— TASK OBJECTIVE —
Images are not wanted; transcribe the rest of the listing exactly.

— DATASET EXTRACT —
----

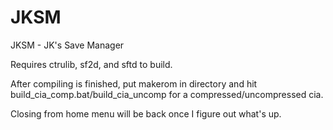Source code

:# JKSM
JKSM - JK's Save Manager

Requires ctrulib, sf2d, and sftd to build.

After compiling is finished, put makerom in directory and hit build_cia_comp.bat/build_cia_uncomp for a compressed/uncompressed cia.

Closing from home menu will be back once I figure out what's up.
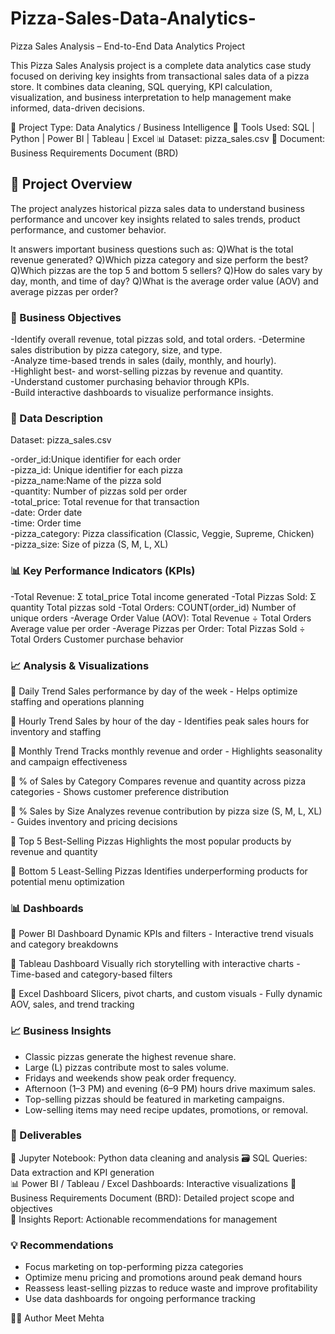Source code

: # Pizza-Sales-Data-Analytics-

Pizza Sales Analysis – End-to-End Data Analytics Project

This Pizza Sales Analysis project is a complete data analytics case study focused on deriving key insights from transactional sales data of a pizza store. It combines data cleaning, SQL querying, KPI calculation, visualization, and business interpretation to help management make informed, data-driven decisions.

📁 Project Type: Data Analytics / Business Intelligence 
🧰 Tools Used: SQL | Python | Power BI | Tableau | Excel
📊 Dataset: pizza_sales.csv
📄 Document: Business Requirements Document (BRD)

## 🎯 Project Overview

The project analyzes historical pizza sales data to understand business performance and uncover key insights related to sales trends, product performance, and customer behavior.

It answers important business questions such as:
Q)What is the total revenue generated?
Q)Which pizza category and size perform the best?
Q)Which pizzas are the top 5 and bottom 5 sellers?
Q)How do sales vary by day, month, and time of day?
Q)What is the average order value (AOV) and average pizzas per order?

### 🧠 Business Objectives
-Identify overall revenue, total pizzas sold, and total orders. 
-Determine sales distribution by pizza category, size, and type.  
-Analyze time-based trends in sales (daily, monthly, and hourly).  
-Highlight best- and worst-selling pizzas by revenue and quantity.  
-Understand customer purchasing behavior through KPIs.  
-Build interactive dashboards to visualize performance insights.  

### 🧾 Data Description

Dataset: pizza_sales.csv  

-order_id:Unique identifier for each order  
-pizza_id:	Unique identifier for each pizza  
-pizza_name:Name of the pizza sold  
-quantity:	Number of pizzas sold per order  
-total_price:	Total revenue for that transaction  
-date:	Order date  
-time:	Order time  
-pizza_category:	Pizza classification (Classic, Veggie, Supreme, Chicken)  
-pizza_size:	Size of pizza (S, M, L, XL)  

### 📊 Key Performance Indicators (KPIs)

-Total Revenue:	Σ total_price	Total income generated
-Total Pizzas Sold:	Σ quantity	Total pizzas sold
-Total Orders:	COUNT(order_id)	Number of unique orders
-Average Order Value (AOV):	Total Revenue ÷ Total Orders	Average value per order
-Average Pizzas per Order:	Total Pizzas Sold ÷ Total Orders	Customer purchase behavior

### 📈 Analysis & Visualizations
🔹 Daily Trend
Sales performance by day of the week - Helps optimize staffing and operations planning

🔹 Hourly Trend
Sales by hour of the day - Identifies peak sales hours for inventory and staffing

🔹 Monthly Trend
Tracks monthly revenue and order - Highlights seasonality and campaign effectiveness

🔹 % of Sales by Category
Compares revenue and quantity across pizza categories - Shows customer preference distribution

🔹 % Sales by Size
Analyzes revenue contribution by pizza size (S, M, L, XL) - Guides inventory and pricing decisions

🔹 Top 5 Best-Selling Pizzas
Highlights the most popular products by revenue and quantity

🔹 Bottom 5 Least-Selling Pizzas
Identifies underperforming products for potential menu optimization

### 📊 Dashboards
📘 Power BI Dashboard
Dynamic KPIs and filters - Interactive trend visuals and category breakdowns

📗 Tableau Dashboard
Visually rich storytelling with interactive charts - Time-based and category-based filters

📙 Excel Dashboard
Slicers, pivot charts, and custom visuals - Fully dynamic AOV, sales, and trend tracking

### 📈 Business Insights
- Classic pizzas generate the highest revenue share.
- Large (L) pizzas contribute most to sales volume.
- Fridays and weekends show peak order frequency.
- Afternoon (1–3 PM) and evening (6–9 PM) hours drive maximum sales.
- Top-selling pizzas should be featured in marketing campaigns.
- Low-selling items may need recipe updates, promotions, or removal.

### 🧩 Deliverables

📘 Jupyter Notebook: Python data cleaning and analysis 
🗃️ SQL Queries: Data extraction and KPI generation  
📊 Power BI / Tableau / Excel Dashboards: Interactive visualizations 
🧾 Business Requirements Document (BRD): Detailed project scope and objectives  
📄 Insights Report: Actionable recommendations for management  

### 💡 Recommendations

- Focus marketing on top-performing pizza categories
- Optimize menu pricing and promotions around peak demand hours
- Reassess least-selling pizzas to reduce waste and improve profitability
- Use data dashboards for ongoing performance tracking

👨‍💻 Author
Meet Mehta
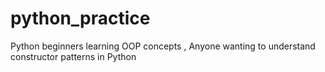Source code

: # python_practice
Python beginners learning OOP concepts , Anyone wanting to understand constructor patterns in Python
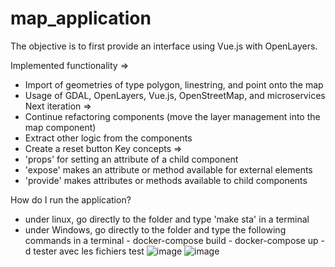 # map_application

The objective is to first provide an interface using Vue.js with OpenLayers.

Implemented functionality =>
- Import of geometries of type polygon, linestring, and point onto the map
- Usage of GDAL, OpenLayers, Vue.js, OpenStreetMap, and microservices
Next iteration =>
- Continue refactoring components (move the layer management into the map component)
- Extract other logic from the components
- Create a reset button
Key concepts =>
- 'props' for setting an attribute of a child component
- 'expose' makes an attribute or method available for external elements
- 'provide' makes attributes or methods available to child components

How do I run the application?
- under linux, go directly to the folder and type 'make sta' in a terminal
- under Windows, go directly to the folder and type the following commands in a terminal 
       - docker-compose build
       - docker-compose up -d
tester avec les fichiers test 
![image](https://github.com/user-attachments/assets/a5389e76-8822-4e63-8e31-7ff0894d8cd4)
![image](https://github.com/user-attachments/assets/2c90264b-ed9a-4f42-802f-5791f6052db7)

----

— TASK OUTPUT —
Source code

:# JKSM
JKSM - JK's Save Manager

Requires ctrulib, sf2d, and sftd to build.

After compiling is finished, put makerom in directory and hit build_cia_comp.bat/build_cia_uncomp for a compressed/uncompressed cia.

Closing from home menu will be back once I figure out what's up.
Source code

: # Pizza-Sales-Data-Analytics-

Pizza Sales Analysis – End-to-End Data Analytics Project

This Pizza Sales Analysis project is a complete data analytics case study focused on deriving key insights from transactional sales data of a pizza store. It combines data cleaning, SQL querying, KPI calculation, visualization, and business interpretation to help management make informed, data-driven decisions.

📁 Project Type: Data Analytics / Business Intelligence 
🧰 Tools Used: SQL | Python | Power BI | Tableau | Excel
📊 Dataset: pizza_sales.csv
📄 Document: Business Requirements Document (BRD)

## 🎯 Project Overview

The project analyzes historical pizza sales data to understand business performance and uncover key insights related to sales trends, product performance, and customer behavior.

It answers important business questions such as:
Q)What is the total revenue generated?
Q)Which pizza category and size perform the best?
Q)Which pizzas are the top 5 and bottom 5 sellers?
Q)How do sales vary by day, month, and time of day?
Q)What is the average order value (AOV) and average pizzas per order?

### 🧠 Business Objectives
-Identify overall revenue, total pizzas sold, and total orders. 
-Determine sales distribution by pizza category, size, and type.  
-Analyze time-based trends in sales (daily, monthly, and hourly).  
-Highlight best- and worst-selling pizzas by revenue and quantity.  
-Understand customer purchasing behavior through KPIs.  
-Build interactive dashboards to visualize performance insights.  

### 🧾 Data Description

Dataset: pizza_sales.csv  

-order_id:Unique identifier for each order  
-pizza_id:	Unique identifier for each pizza  
-pizza_name:Name of the pizza sold  
-quantity:	Number of pizzas sold per order  
-total_price:	Total revenue for that transaction  
-date:	Order date  
-time:	Order time  
-pizza_category:	Pizza classification (Classic, Veggie, Supreme, Chicken)  
-pizza_size:	Size of pizza (S, M, L, XL)  

### 📊 Key Performance Indicators (KPIs)

-Total Revenue:	Σ total_price	Total income generated
-Total Pizzas Sold:	Σ quantity	Total pizzas sold
-Total Orders:	COUNT(order_id)	Number of unique orders
-Average Order Value (AOV):	Total Revenue ÷ Total Orders	Average value per order
-Average Pizzas per Order:	Total Pizzas Sold ÷ Total Orders	Customer purchase behavior

### 📈 Analysis & Visualizations
🔹 Daily Trend
Sales performance by day of the week - Helps optimize staffing and operations planning

🔹 Hourly Trend
Sales by hour of the day - Identifies peak sales hours for inventory and staffing

🔹 Monthly Trend
Tracks monthly revenue and order - Highlights seasonality and campaign effectiveness

🔹 % of Sales by Category
Compares revenue and quantity across pizza categories - Shows customer preference distribution

🔹 % Sales by Size
Analyzes revenue contribution by pizza size (S, M, L, XL) - Guides inventory and pricing decisions

🔹 Top 5 Best-Selling Pizzas
Highlights the most popular products by revenue and quantity

🔹 Bottom 5 Least-Selling Pizzas
Identifies underperforming products for potential menu optimization

### 📊 Dashboards
📘 Power BI Dashboard
Dynamic KPIs and filters - Interactive trend visuals and category breakdowns

📗 Tableau Dashboard
Visually rich storytelling with interactive charts - Time-based and category-based filters

📙 Excel Dashboard
Slicers, pivot charts, and custom visuals - Fully dynamic AOV, sales, and trend tracking

### 📈 Business Insights
- Classic pizzas generate the highest revenue share.
- Large (L) pizzas contribute most to sales volume.
- Fridays and weekends show peak order frequency.
- Afternoon (1–3 PM) and evening (6–9 PM) hours drive maximum sales.
- Top-selling pizzas should be featured in marketing campaigns.
- Low-selling items may need recipe updates, promotions, or removal.

### 🧩 Deliverables

📘 Jupyter Notebook: Python data cleaning and analysis 
🗃️ SQL Queries: Data extraction and KPI generation  
📊 Power BI / Tableau / Excel Dashboards: Interactive visualizations 
🧾 Business Requirements Document (BRD): Detailed project scope and objectives  
📄 Insights Report: Actionable recommendations for management  

### 💡 Recommendations

- Focus marketing on top-performing pizza categories
- Optimize menu pricing and promotions around peak demand hours
- Reassess least-selling pizzas to reduce waste and improve profitability
- Use data dashboards for ongoing performance tracking

👨‍💻 Author
Meet Mehta
Source code

: # python_practice
Python beginners learning OOP concepts , Anyone wanting to understand constructor patterns in Python
 # map_application

The objective is to first provide an interface using Vue.js with OpenLayers.

Implemented functionality =>
- Import of geometries of type polygon, linestring, and point onto the map
- Usage of GDAL, OpenLayers, Vue.js, OpenStreetMap, and microservices
Next iteration =>
- Continue refactoring components (move the layer management into the map component)
- Extract other logic from the components
- Create a reset button
Key concepts =>
- 'props' for setting an attribute of a child component
- 'expose' makes an attribute or method available for external elements
- 'provide' makes attributes or methods available to child components

How do I run the application?
- under linux, go directly to the folder and type 'make sta' in a terminal
- under Windows, go directly to the folder and type the following commands in a terminal 
       - docker-compose build
       - docker-compose up -d
tester avec les fichiers test 
![image](https://github.com/user-attachments/assets/a5389e76-8822-4e63-8e31-7ff0894d8cd4)
![image](https://github.com/user-attachments/assets/2c90264b-ed9a-4f42-802f-5791f6052db7)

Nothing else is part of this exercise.